Plus de deux mois après la tempête, l’association des victimes des inondations à La Faute-sur-mer (Avif) va déposer une plainte au pénal. Les explications de Xavier Machuron-Mandard, vice-président du collectif.

Plus de deux mois après la tempête Xynthia, quelle est la situation à La-Faute-sur-mer?

Elle est toujours la même: un certain nombre de maisons sont toujours officiellement classées dans des zones noires et d’autres à proximité. Certaines habitations dont l’eau et l’électricité avaient été coupées le jour de la tempête en sont toujours privées aujourd’hui, ce qui pose des problèmes concrets au quotidien notamment pour réintégrer des biens.

Quant aux sinistrés, certains ont réussi à obtenir des locations, d’autres sont logés par solidarité dans des résidences secondaires. Beaucoup vivent encore dans des lieux provisoires et ont du mal à reprendre le cours normal de leur vie.

Où en est la procédure d’indemnisation des victimes?

Les processus d’indemnisation sont plus ou moins rapides selon les cas. En septembre pour certains, début 2011 pour d’autres. Des habitants des zones noires ont contacté la cellule d’indemnisation amiable, pour voir ce que propose l’Etat. Pour ceux-là le processus est en cours.

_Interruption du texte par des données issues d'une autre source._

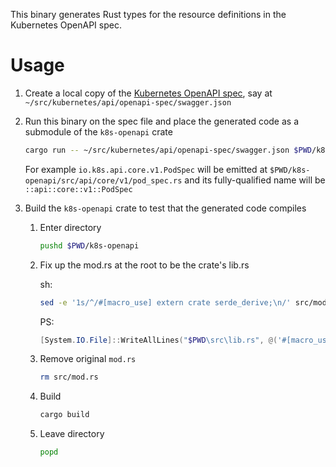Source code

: This binary generates Rust types for the resource definitions in the Kubernetes OpenAPI spec.


# Usage

1. Create a local copy of the [Kubernetes OpenAPI spec](https://github.com/kubernetes/kubernetes/blob/master/api/openapi-spec/swagger.json), say at `~/src/kubernetes/api/openapi-spec/swagger.json`

1. Run this binary on the spec file and place the generated code as a submodule of the `k8s-openapi` crate

	```sh
	cargo run -- ~/src/kubernetes/api/openapi-spec/swagger.json $PWD/k8s-openapi/src
	```

	For example `io.k8s.api.core.v1.PodSpec` will be emitted at `$PWD/k8s-openapi/src/api/core/v1/pod_spec.rs` and its fully-qualified name will be `::api::core::v1::PodSpec`

1. Build the `k8s-openapi` crate to test that the generated code compiles

	1. Enter directory

		```sh
		pushd $PWD/k8s-openapi
		```

	1. Fix up the mod.rs at the root to be the crate's lib.rs

		sh:

		```sh
		sed -e '1s/^/#[macro_use] extern crate serde_derive;\n/' src/mod.rs > src/lib.rs
		```

		PS:

		```powershell
		[System.IO.File]::WriteAllLines("$PWD\src\lib.rs", @('#[macro_use] extern crate serde_derive;') + (cat .\src\mod.rs))
		```

	1. Remove original `mod.rs`

		```sh
		rm src/mod.rs
		```

	1. Build

		```sh
		cargo build
		```

	1. Leave directory

		```sh
		popd
		```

Mais globalement, les niveaux d’indemnisation restent encore flous. Nous n’avons pas d’engagement véritable, uniquement des déclarations. L’Etat ne nous a donné aucun chiffre concret qui puisse faciliter des évaluations des domaines et la réalisation de contre expertises. Nous n’avons aucune garantie sur les montants des indemnisations ni sur leurs délais de versement. Or l’urgence est très grande pour ceux qui ont dû abandonner leur résidence principale et qui doivent se reloger.

Qu’a-t-il été décidé à l’issue de votre première assemblée générale dimanche dernier?

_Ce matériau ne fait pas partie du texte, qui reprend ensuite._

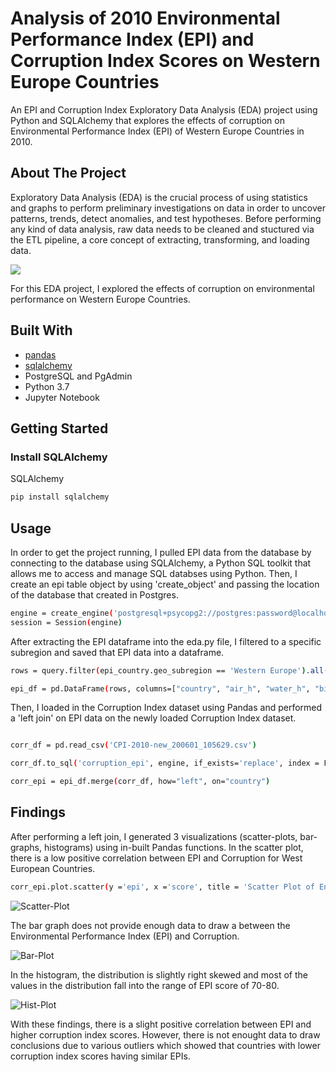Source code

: # Analysis of 2010 Environmental Performance Index (EPI) and Corruption Index Scores on Western Europe Countries 
An EPI and Corruption Index Exploratory Data Analysis (EDA) project using Python and SQLAlchemy that explores the effects of corruption on Environmental Performance Index (EPI) of Western Europe Countries in 2010. 
## About The Project 
Exploratory Data Analysis (EDA) is the crucial process of using statistics and graphs to perform preliminary investigations on data in order to uncover patterns, trends, detect anomalies, and test hypotheses. Before performing any kind of data analysis, raw data needs to be cleaned and stuctured via the ETL pipeline, a core concept of extracting, transforming, and loading data. 

![](https://github.com/tpham16/EPI_Analysis/blob/main/resources/ETL%20pipeline.png)

For this EDA project, I explored the effects of corruption on environmental performance on Western Europe Countries. 

## Built With
* [pandas](https://pandas.pydata.org/docs/)
* [sqlalchemy](https://www.sqlalchemy.org/)
* PostgreSQL and PgAdmin
* Python 3.7
* Jupyter Notebook

## Getting Started
### Install SQLAlchemy
SQLAlchemy 
  ```sh
  pip install sqlalchemy
  ```
## Usage 

In order to get the project running, I pulled EPI data from the database by connecting to the database using SQLAlchemy, a Python SQL toolkit that allows me to access and manage SQL databses using Python. Then, I create an epi table object by using 'create_object' and passing the location of the database that created in Postgres. 

```sh 
engine = create_engine('postgresql+psycopg2://postgres:password@localhost:5432/epi')
session = Session(engine)
```
After extracting the EPI dataframe into the eda.py file, I filtered to a specific subregion and saved that EPI data into a dataframe. 

```sh 
rows = query.filter(epi_country.geo_subregion == 'Western Europe').all()

epi_df = pd.DataFrame(rows, columns=["country", "air_h", "water_h", "biodiversity", "fisheries", "epi", "geo_subregion"])
```

Then, I loaded in the Corruption Index dataset using Pandas and performed a 'left join' on EPI data on the newly loaded Corruption Index dataset. 

```sh

corr_df = pd.read_csv('CPI-2010-new_200601_105629.csv')

corr_df.to_sql('corruption_epi', engine, if_exists='replace', index = False)

corr_epi = epi_df.merge(corr_df, how="left", on="country")

```
## Findings 
After performing a left join, I generated 3 visualizations (scatter-plots, bar-graphs, histograms) using in-built Pandas functions. In the scatter plot, there is a low positive correlation between EPI and Corruption for West European Countries. 
```sh
corr_epi.plot.scatter(y ='epi', x ='score', title = 'Scatter Plot of Environmental Performance Index (EPI) Scores and Corruption')
```
![Scatter-Plot](https://github.com/tpham16/EPI_Analysis/blob/main/resources/scatter.png)

The bar graph does not provide enough data to draw a between the Environmental Performance Index (EPI) and Corruption. 

![Bar-Plot](https://github.com/tpham16/EPI_Analysis/blob/main/resources/bar.png)

In the histogram, the distribution is slightly right skewed and most of the values in the distribution fall into the range of EPI score of 70-80.

![Hist-Plot](https://github.com/tpham16/EPI_Analysis/blob/main/resources/hist.png)

With these findings, there is a slight positive correlation between EPI and higher corruption index scores. However, there is not enought data to draw conclusions due to various outliers which showed that countries with lower corruption index scores having similar EPIs.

Nous allons voir quelles sont les zones noires légitimement contestables pour nous opposer quand c’est nécessaire à leur délimitation.

Nous allons travailler avec les assurances pour activer les indemnisations et les organismes de crédit, parfois trop inflexibles vis-à-vis de la situation alors qu’il y aurait peut-être des aménagements à faire sur les versements.

Vous avez également décidé de déposer une plainte au pénal…

Porter plainte est le seul moyen dont nous disposons pour obtenir des explications sur cette catastrophe et rechercher des responsabilités. Nous voulons comprendre ce qui s’est passé, quels sont les acteurs qui n’ont rien fait ou n’en ont pas assez fait. Le processus sera long mais il est légitime eu égard aux personnes disparues et leurs familles.

Le conseil d’administration à été élu à l’unanimité lors de l’assemblée générale du 2 Mai et comporte 14 membres.

L’élection du bureau de l’association fut effectuée par la suite par ce conseil d’administration.

Sont élus:

Monsieur Yannick Lange : PRESIDENT

Monsieur Xavier Machuron Mandard : VICE PRESIDENT  chargé de la commission juridique

Monsieur Renaud Pinoit : VICE PRESIDENT chargé de la communication

Madame Françoise Letort : Secrétaire

Madame Evelyne Deregnaucourt : Secrétaire adjointe

Madame Marie-Pierre LEPINAY : Trésorière

Madame Mireille Guillet :  Trésorière adjointe

« L’Association des Victimes des inondations à la Faute-sur-mer (Vendée) et des environs devrait déposer plainte au pénal très rapidement », a déclaré à l’AFP l’avocate Corine Lepage à l’issue de la réunion de la première assemblée générale de l’Avif.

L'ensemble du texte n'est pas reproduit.